Start of Provided data

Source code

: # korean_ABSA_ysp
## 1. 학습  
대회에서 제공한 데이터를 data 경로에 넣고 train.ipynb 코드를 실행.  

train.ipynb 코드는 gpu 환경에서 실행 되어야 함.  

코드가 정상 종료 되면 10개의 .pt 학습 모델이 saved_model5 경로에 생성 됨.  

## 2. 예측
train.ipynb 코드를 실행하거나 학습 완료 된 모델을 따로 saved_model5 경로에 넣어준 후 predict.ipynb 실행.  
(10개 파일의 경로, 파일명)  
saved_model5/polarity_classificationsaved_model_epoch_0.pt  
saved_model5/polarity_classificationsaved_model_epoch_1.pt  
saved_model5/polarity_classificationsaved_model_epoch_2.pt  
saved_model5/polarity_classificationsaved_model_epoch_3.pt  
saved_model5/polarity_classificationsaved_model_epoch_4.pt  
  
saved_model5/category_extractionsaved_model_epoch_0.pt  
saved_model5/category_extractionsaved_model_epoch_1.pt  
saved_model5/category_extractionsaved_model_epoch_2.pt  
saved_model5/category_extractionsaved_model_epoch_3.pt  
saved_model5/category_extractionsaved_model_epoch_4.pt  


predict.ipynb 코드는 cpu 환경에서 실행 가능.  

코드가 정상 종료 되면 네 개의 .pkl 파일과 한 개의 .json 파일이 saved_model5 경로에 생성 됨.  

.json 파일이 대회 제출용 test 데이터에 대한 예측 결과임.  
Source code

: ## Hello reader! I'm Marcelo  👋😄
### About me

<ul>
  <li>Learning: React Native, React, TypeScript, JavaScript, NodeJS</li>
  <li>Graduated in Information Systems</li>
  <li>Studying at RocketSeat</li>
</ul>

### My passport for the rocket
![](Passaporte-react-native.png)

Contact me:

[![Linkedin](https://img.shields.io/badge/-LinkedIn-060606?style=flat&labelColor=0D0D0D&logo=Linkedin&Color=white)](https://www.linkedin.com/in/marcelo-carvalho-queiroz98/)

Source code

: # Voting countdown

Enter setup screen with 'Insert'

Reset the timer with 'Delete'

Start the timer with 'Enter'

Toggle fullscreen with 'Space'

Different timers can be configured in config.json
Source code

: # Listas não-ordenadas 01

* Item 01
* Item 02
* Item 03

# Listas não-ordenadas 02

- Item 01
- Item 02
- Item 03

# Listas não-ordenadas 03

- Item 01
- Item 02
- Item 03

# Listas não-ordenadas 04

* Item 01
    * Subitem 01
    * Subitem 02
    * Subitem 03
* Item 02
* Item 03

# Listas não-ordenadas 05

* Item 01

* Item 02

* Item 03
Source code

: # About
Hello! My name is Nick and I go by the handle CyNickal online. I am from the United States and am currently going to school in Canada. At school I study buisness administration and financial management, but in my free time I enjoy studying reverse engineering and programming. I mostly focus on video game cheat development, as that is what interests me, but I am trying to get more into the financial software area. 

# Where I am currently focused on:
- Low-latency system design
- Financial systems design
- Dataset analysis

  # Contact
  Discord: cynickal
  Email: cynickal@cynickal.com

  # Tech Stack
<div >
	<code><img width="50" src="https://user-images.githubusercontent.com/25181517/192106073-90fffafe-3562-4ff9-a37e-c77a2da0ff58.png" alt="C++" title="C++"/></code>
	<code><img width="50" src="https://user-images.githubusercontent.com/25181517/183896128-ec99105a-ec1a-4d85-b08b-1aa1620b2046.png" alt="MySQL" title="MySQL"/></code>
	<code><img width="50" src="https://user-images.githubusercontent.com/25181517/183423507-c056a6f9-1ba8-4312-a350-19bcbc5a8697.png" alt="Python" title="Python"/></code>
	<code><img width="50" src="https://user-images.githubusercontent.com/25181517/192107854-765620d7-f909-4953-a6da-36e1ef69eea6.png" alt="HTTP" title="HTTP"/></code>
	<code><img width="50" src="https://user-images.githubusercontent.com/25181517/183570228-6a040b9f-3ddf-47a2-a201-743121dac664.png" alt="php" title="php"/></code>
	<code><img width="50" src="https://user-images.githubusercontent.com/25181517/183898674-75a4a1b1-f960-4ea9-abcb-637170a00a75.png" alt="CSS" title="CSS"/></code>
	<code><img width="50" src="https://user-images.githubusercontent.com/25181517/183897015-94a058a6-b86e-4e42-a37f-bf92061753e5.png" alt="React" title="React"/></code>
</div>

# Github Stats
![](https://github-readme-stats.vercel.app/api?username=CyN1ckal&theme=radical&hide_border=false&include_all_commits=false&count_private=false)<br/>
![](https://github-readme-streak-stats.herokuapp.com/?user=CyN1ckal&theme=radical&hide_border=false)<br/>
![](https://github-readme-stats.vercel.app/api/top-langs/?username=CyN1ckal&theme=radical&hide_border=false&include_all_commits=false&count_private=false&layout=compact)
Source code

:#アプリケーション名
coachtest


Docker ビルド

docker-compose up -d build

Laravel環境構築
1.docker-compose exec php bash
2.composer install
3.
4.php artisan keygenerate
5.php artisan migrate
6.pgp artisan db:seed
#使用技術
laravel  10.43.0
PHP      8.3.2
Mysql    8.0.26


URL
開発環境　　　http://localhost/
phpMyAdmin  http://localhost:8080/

End of Provided data

* **Your objective**: Look above for the line with "docker-compose up -d build", then copy it and each later line exactly, stopping at the last line of the records.

* **Written reply**:
docker-compose up -d build

Laravel環境構築
1.docker-compose exec php bash
2.composer install
3.
4.php artisan keygenerate
5.php artisan migrate
6.pgp artisan db:seed
#使用技術
laravel  10.43.0
PHP      8.3.2
Mysql    8.0.26


URL
開発環境　　　http://localhost/
phpMyAdmin  http://localhost:8080/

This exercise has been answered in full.